Write the records out again, precisely as they stand.

BEGIN The records

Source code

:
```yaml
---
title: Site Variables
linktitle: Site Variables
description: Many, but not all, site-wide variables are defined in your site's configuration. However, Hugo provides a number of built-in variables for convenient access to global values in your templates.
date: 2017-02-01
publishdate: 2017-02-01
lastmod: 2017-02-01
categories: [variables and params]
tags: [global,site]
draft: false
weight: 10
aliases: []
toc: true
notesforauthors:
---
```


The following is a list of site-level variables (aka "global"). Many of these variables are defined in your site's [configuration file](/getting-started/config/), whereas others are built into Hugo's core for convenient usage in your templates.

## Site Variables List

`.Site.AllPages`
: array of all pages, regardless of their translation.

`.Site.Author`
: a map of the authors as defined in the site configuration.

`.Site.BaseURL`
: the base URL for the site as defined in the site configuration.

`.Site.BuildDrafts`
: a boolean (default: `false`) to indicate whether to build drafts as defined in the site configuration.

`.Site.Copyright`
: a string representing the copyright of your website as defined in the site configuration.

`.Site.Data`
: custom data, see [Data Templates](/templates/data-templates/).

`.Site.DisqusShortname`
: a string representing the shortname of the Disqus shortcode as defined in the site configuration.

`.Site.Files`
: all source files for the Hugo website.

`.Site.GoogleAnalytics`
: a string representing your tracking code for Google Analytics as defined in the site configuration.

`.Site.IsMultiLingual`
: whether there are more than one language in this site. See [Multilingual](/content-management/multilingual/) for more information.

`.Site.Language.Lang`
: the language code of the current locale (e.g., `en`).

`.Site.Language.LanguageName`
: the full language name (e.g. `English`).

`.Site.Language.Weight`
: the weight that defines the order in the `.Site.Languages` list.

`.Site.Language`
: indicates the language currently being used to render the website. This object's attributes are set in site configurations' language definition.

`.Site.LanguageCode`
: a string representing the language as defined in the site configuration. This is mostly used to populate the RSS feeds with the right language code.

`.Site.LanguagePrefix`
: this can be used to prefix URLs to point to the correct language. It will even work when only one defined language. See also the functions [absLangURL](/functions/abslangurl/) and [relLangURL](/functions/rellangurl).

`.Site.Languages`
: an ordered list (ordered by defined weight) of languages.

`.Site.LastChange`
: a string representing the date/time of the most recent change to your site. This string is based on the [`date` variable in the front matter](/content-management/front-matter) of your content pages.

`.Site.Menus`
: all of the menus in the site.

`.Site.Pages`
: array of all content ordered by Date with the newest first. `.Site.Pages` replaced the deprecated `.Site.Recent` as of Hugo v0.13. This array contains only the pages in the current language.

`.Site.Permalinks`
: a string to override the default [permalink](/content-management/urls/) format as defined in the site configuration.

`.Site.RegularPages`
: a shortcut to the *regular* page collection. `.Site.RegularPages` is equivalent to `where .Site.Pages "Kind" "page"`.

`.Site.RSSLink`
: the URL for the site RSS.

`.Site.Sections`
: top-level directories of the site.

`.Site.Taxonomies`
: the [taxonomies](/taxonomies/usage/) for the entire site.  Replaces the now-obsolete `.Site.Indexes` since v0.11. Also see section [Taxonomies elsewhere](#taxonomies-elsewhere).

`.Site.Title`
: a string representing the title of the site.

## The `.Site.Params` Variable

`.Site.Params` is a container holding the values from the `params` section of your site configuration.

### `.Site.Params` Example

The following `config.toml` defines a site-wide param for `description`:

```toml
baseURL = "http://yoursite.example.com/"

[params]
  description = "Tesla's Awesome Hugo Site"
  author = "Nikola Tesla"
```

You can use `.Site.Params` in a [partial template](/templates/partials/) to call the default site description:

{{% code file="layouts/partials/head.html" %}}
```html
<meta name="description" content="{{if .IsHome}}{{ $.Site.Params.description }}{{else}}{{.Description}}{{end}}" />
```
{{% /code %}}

END The records

*Answer for the task:*
Source code

:
```yaml
---
title: Site Variables
linktitle: Site Variables
description: Many, but not all, site-wide variables are defined in your site's configuration. However, Hugo provides a number of built-in variables for convenient access to global values in your templates.
date: 2017-02-01
publishdate: 2017-02-01
lastmod: 2017-02-01
categories: [variables and params]
tags: [global,site]
draft: false
weight: 10
aliases: []
toc: true
notesforauthors:
---
```


The following is a list of site-level variables (aka "global"). Many of these variables are defined in your site's [configuration file](/getting-started/config/), whereas others are built into Hugo's core for convenient usage in your templates.

## Site Variables List

`.Site.AllPages`
: array of all pages, regardless of their translation.

`.Site.Author`
: a map of the authors as defined in the site configuration.

`.Site.BaseURL`
: the base URL for the site as defined in the site configuration.

`.Site.BuildDrafts`
: a boolean (default: `false`) to indicate whether to build drafts as defined in the site configuration.

`.Site.Copyright`
: a string representing the copyright of your website as defined in the site configuration.

`.Site.Data`
: custom data, see [Data Templates](/templates/data-templates/).

`.Site.DisqusShortname`
: a string representing the shortname of the Disqus shortcode as defined in the site configuration.

`.Site.Files`
: all source files for the Hugo website.

`.Site.GoogleAnalytics`
: a string representing your tracking code for Google Analytics as defined in the site configuration.

`.Site.IsMultiLingual`
: whether there are more than one language in this site. See [Multilingual](/content-management/multilingual/) for more information.

`.Site.Language.Lang`
: the language code of the current locale (e.g., `en`).

`.Site.Language.LanguageName`
: the full language name (e.g. `English`).

`.Site.Language.Weight`
: the weight that defines the order in the `.Site.Languages` list.

`.Site.Language`
: indicates the language currently being used to render the website. This object's attributes are set in site configurations' language definition.

`.Site.LanguageCode`
: a string representing the language as defined in the site configuration. This is mostly used to populate the RSS feeds with the right language code.

`.Site.LanguagePrefix`
: this can be used to prefix URLs to point to the correct language. It will even work when only one defined language. See also the functions [absLangURL](/functions/abslangurl/) and [relLangURL](/functions/rellangurl).

`.Site.Languages`
: an ordered list (ordered by defined weight) of languages.

`.Site.LastChange`
: a string representing the date/time of the most recent change to your site. This string is based on the [`date` variable in the front matter](/content-management/front-matter) of your content pages.

`.Site.Menus`
: all of the menus in the site.

`.Site.Pages`
: array of all content ordered by Date with the newest first. `.Site.Pages` replaced the deprecated `.Site.Recent` as of Hugo v0.13. This array contains only the pages in the current language.

`.Site.Permalinks`
: a string to override the default [permalink](/content-management/urls/) format as defined in the site configuration.

`.Site.RegularPages`
: a shortcut to the *regular* page collection. `.Site.RegularPages` is equivalent to `where .Site.Pages "Kind" "page"`.

`.Site.RSSLink`
: the URL for the site RSS.

`.Site.Sections`
: top-level directories of the site.

`.Site.Taxonomies`
: the [taxonomies](/taxonomies/usage/) for the entire site.  Replaces the now-obsolete `.Site.Indexes` since v0.11. Also see section [Taxonomies elsewhere](#taxonomies-elsewhere).

`.Site.Title`
: a string representing the title of the site.

## The `.Site.Params` Variable

`.Site.Params` is a container holding the values from the `params` section of your site configuration.

### `.Site.Params` Example

The following `config.toml` defines a site-wide param for `description`:

```toml
baseURL = "http://yoursite.example.com/"

[params]
  description = "Tesla's Awesome Hugo Site"
  author = "Nikola Tesla"
```

You can use `.Site.Params` in a [partial template](/templates/partials/) to call the default site description:

{{% code file="layouts/partials/head.html" %}}
```html
<meta name="description" content="{{if .IsHome}}{{ $.Site.Params.description }}{{else}}{{.Description}}{{end}}" />
```
{{% /code %}}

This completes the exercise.